Grâce au fait qu’une partie soit découpée en rounds, mon principal reproche à Overwatch vis-à-vis de ses ultimes qui peuvent retourner une game n’a plus cours. Les pouvoirs ultimes de Valorant peuvent parfois faire la différence (quand bien utilisés), mais prennent du temps à se charger. La bonne idée de Riot pour dynamiser leur utilisation aura été l’introduction d’objectifs secondaires en terrain “neutre” qui offrent une charge au joueur qui s’en empare. Quoi qu’il arrive, il est impossible d’utiliser un ultime tous les rounds et une équipe a intérêt à les utiliser avec parcimonie pour ne pas se retrouver à sec à un moment d’opportunité.
PeekaBOOM
Naturellement, les premières parties sont un peu chaotiques, le temps que tout le monde comprenne qui fait quoi et comment, mais on se prend rapidement au jeu et on assimile assez aisément le rôle de chacun afin de mieux jouer avec et comment contrer les capacités d’en face. Je vois cependant mal l’intérêt de capacités de soins, étant donné qu’on meurt beaucoup trop vite… mais soit.
La plupart de ces capacités proposent des effets communs, avec des variations assez subtiles d’un personnage à l’autre.
Bien sûr, les stars d’un jeu comme CS:GO et Valorant, ce sont les maps. Pour l’instant, les trois cartes disponibles sont d’excellente facture, bien qu’un brin complexes et rappellent énormément les architectures de la concurrence (jusqu’aux ambiances). Il y a beaucoup de cachettes et d’angles assez traîtres, sans parler du fait que deux d’entre elles possèdent TROIS sites bombes. La blague “go C” n’a donc plus raison d’être. Avec des outils d’entraînement déjà assez pratiques, les équipes compétitives ont déjà de quoi faire pour élaborer des stratégies intéressantes.
Et le netcode, alors ?
Riot Games n’avait pas menti quand il disait vouloir mettre les petits plats dans les grands à propos de l’aspect technique de Valorant. En une semaine de jeu, je n’ai connu aucun problème de latence ou autre lié à la connexion. Avec ma fibre VIDÉOFUTUR (ça existe), mon ping était compris entre 10 et 15ms, sans dégradation notable. D’ailleurs, le tickrate 128 se ressent (bien qu’invérifiable à l’heure actuelle). Je n’ai jamais senti de frustration liée au Peaker Advantage que je peux avoir parfois sur CS:GO, ce qui est vraiment un excellent point (au-delà de mon temps de réaction qui se dégrade au fur et à mesure que j’approche la trentaine).

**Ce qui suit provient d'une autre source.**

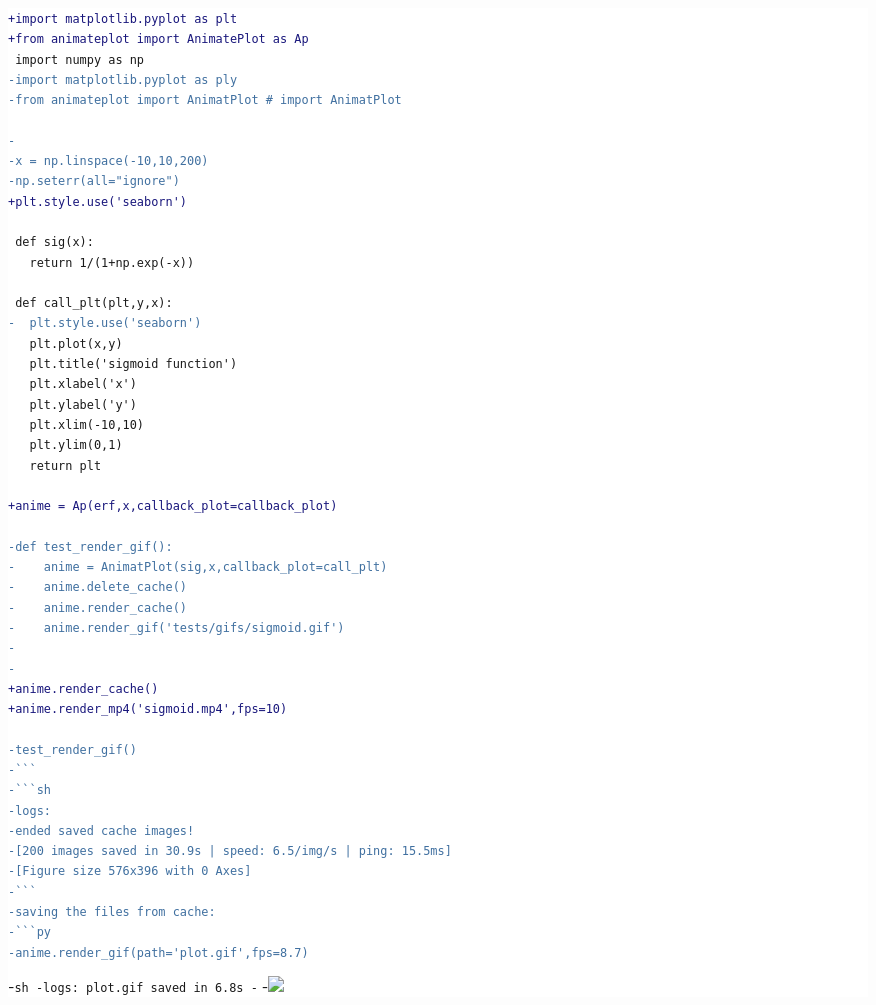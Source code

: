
 ```diff
+import matplotlib.pyplot as plt
+from animateplot import AnimatePlot as Ap
 import numpy as np
-import matplotlib.pyplot as ply
-from animateplot import AnimatPlot # import AnimatPlot
 
-
-x = np.linspace(-10,10,200)
-np.seterr(all="ignore")
+plt.style.use('seaborn')
 
 def sig(x):
   return 1/(1+np.exp(-x))
 
 def call_plt(plt,y,x):
-  plt.style.use('seaborn')
   plt.plot(x,y)
   plt.title('sigmoid function')
   plt.xlabel('x')
   plt.ylabel('y')
   plt.xlim(-10,10)
   plt.ylim(0,1)
   return plt
 
+anime = Ap(erf,x,callback_plot=callback_plot)
 
-def test_render_gif():
-    anime = AnimatPlot(sig,x,callback_plot=call_plt)
-    anime.delete_cache()
-    anime.render_cache()
-    anime.render_gif('tests/gifs/sigmoid.gif')
-
-
+anime.render_cache()
+anime.render_mp4('sigmoid.mp4',fps=10)
 
-test_render_gif()
-```
-```sh
-logs:
-ended saved cache images! 
-[200 images saved in 30.9s | speed: 6.5/img/s | ping: 15.5ms]
-[Figure size 576x396 with 0 Axes]
-```
-saving the files from cache:
-```py
-anime.render_gif(path='plot.gif',fps=8.7)
 ```
-```sh
-logs: plot.gif saved in 6.8s
-```
-<img src='https://github.com/reinanbr/animatPlot/blob/main/imgs/plot%20(9).gif?raw=true'>
 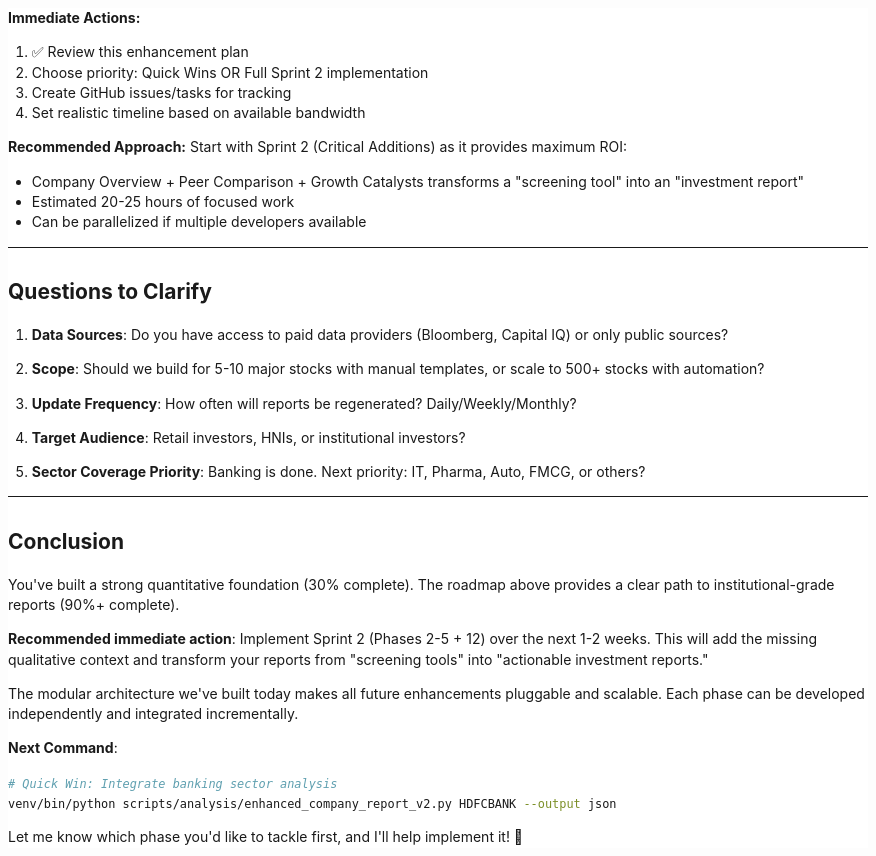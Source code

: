 **Immediate Actions:**
1. ✅ Review this enhancement plan
2. Choose priority: Quick Wins OR Full Sprint 2 implementation
3. Create GitHub issues/tasks for tracking
4. Set realistic timeline based on available bandwidth

**Recommended Approach:**
Start with Sprint 2 (Critical Additions) as it provides maximum ROI:
- Company Overview + Peer Comparison + Growth Catalysts transforms a "screening tool" into an "investment report"
- Estimated 20-25 hours of focused work
- Can be parallelized if multiple developers available

---

## Questions to Clarify

1. **Data Sources**: Do you have access to paid data providers (Bloomberg, Capital IQ) or only public sources?

2. **Scope**: Should we build for 5-10 major stocks with manual templates, or scale to 500+ stocks with automation?

3. **Update Frequency**: How often will reports be regenerated? Daily/Weekly/Monthly?

4. **Target Audience**: Retail investors, HNIs, or institutional investors?

5. **Sector Coverage Priority**: Banking is done. Next priority: IT, Pharma, Auto, FMCG, or others?

---

## Conclusion

You've built a strong quantitative foundation (30% complete). The roadmap above provides a clear path to institutional-grade reports (90%+ complete).

**Recommended immediate action**: Implement Sprint 2 (Phases 2-5 + 12) over the next 1-2 weeks. This will add the missing qualitative context and transform your reports from "screening tools" into "actionable investment reports."

The modular architecture we've built today makes all future enhancements pluggable and scalable. Each phase can be developed independently and integrated incrementally.

**Next Command**:
```bash
# Quick Win: Integrate banking sector analysis
venv/bin/python scripts/analysis/enhanced_company_report_v2.py HDFCBANK --output json
```

Let me know which phase you'd like to tackle first, and I'll help implement it! 🚀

Malgré le nombre de demandes qui fausse complètement les statistiques Twitch (seule manière d’intégrer la bêta pour l’instant), l’architecture du jeu tient le coup. Riot peut remercier son expérience réseau et ses nombreux points de présence grâce au succès populaire de LOL au fil des années.
Pour ce qui est de la lutte contre la triche, Riot annonce avoir déjà banni ses premiers tricheurs, mais se dit prêt à faire face à toutes les éventualités et garde ses armes secrètes sous le coude. On se rend compte en jeu que le Fog of War client fonctionne (en jouant avec les cadavres qui dépassent des murs), mais cette sécurité se joue au prix d’un programme lancé au démarrage du PC apparemment insidieux et intrusif (sans pour autant pouvoir parler de malware). À voir si la réponse de Riot Games sera satisfaisante à cet égard.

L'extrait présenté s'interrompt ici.